I’m reading the graphs solution to Livestock Lineup.
I don’t understand why sorting the adjacency lists and binary searching doesn’t achieve the same purpose as linearly finding the element.
#include <bits/stdc++.h>
using namespace std;
void setIO(string s=""){
cin.tie(0)->sync_with_stdio(0);
cout << fixed << setprecision(15);
if(s.size()){
freopen((s+".in").c_str(),"r",stdin);
freopen((s+".out").c_str(),"w",stdout);
}
}
#define F0R(i, n) for(int i=0; i<n; i++)
#define all(x) begin(x), end(x)
#define lb lower_bound
vector<string> cows{"Bessie", "Buttercup", "Belinda", "Beatrice", "Bella", "Blue", "Betsy", "Sue"};
int index(string cow){ return lb(all(cows), cow) - begin(cows); }
vector<int> adj[8];
int main() {
setIO("lineup");
int N; cin >> N;
sort(all(cows));
F0R(i,N) {
string cow1, cow2, trash;
cin >> cow1 >> trash >> trash >> trash >> trash >> cow2;
int c1 = index(cow1), c2 = index(cow2); /// convert names to indices
adj[c1].push_back(c2), adj[c2].push_back(c1);
}
F0R(i,N) sort(all(adj[i]));
vector<int> seq; /// sequence of cow indices
vector<bool> done(8);
F0R(i,8) if (!done[i] && adj[i].size() <= 1) { /// add path to sequence
int cur = i;
while (adj[cur].size() == 1) {
seq.push_back(cur); done[cur] = 1;
int next = adj[cur].front();
adj[next].erase(lb(all(adj[next]), cur));
// adj[next].erase(find(all(adj[next]), cur));
cur = next;
}
seq.push_back(cur); done[cur] = 1;
}
for(int t: seq) cout << cows[t] << "\n"; /// convert indices back to names
}
Submitting this gives me a runtime error or memory limit exceed error on test cases 5, 6, and 8. Using find()

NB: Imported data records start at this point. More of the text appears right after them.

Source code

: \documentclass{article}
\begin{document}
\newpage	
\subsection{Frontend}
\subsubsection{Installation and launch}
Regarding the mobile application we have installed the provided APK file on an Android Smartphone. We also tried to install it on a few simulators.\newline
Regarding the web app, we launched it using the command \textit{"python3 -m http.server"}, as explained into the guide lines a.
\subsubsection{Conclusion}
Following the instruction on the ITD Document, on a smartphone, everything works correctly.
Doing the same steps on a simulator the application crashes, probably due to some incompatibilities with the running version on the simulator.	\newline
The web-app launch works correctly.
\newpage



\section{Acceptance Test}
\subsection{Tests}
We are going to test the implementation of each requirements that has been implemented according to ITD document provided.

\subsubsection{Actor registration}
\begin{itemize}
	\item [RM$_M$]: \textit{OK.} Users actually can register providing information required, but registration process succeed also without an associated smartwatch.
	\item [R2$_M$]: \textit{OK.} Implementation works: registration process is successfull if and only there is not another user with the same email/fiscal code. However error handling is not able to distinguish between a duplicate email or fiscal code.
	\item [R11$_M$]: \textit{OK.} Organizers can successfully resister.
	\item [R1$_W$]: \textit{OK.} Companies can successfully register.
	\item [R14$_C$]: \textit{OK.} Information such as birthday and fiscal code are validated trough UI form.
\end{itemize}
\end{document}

(commented out) in place of lower_bound()
gives AC.
Also, is it correct to say that we only visit each node’s adjacency list at most once in the line
adj[next].erase(find(all(adj[next]), cur));
?
Since we always mark done the nodes with an unvisited neighbor, it seems we only find and delete cur
from adj[next]
once. Then is it true that we visit the 2N total neighbors at most once with this find
command, so the solution runs in O(N)?
Part of my confusion is that we might visit adj[next]
for more nodes than just cur
. Or, we might visit adj[next]
more than once (worst case O(N^2)). Why are neither of these claims true?
Thanks in advance for helping me understand the internal solution.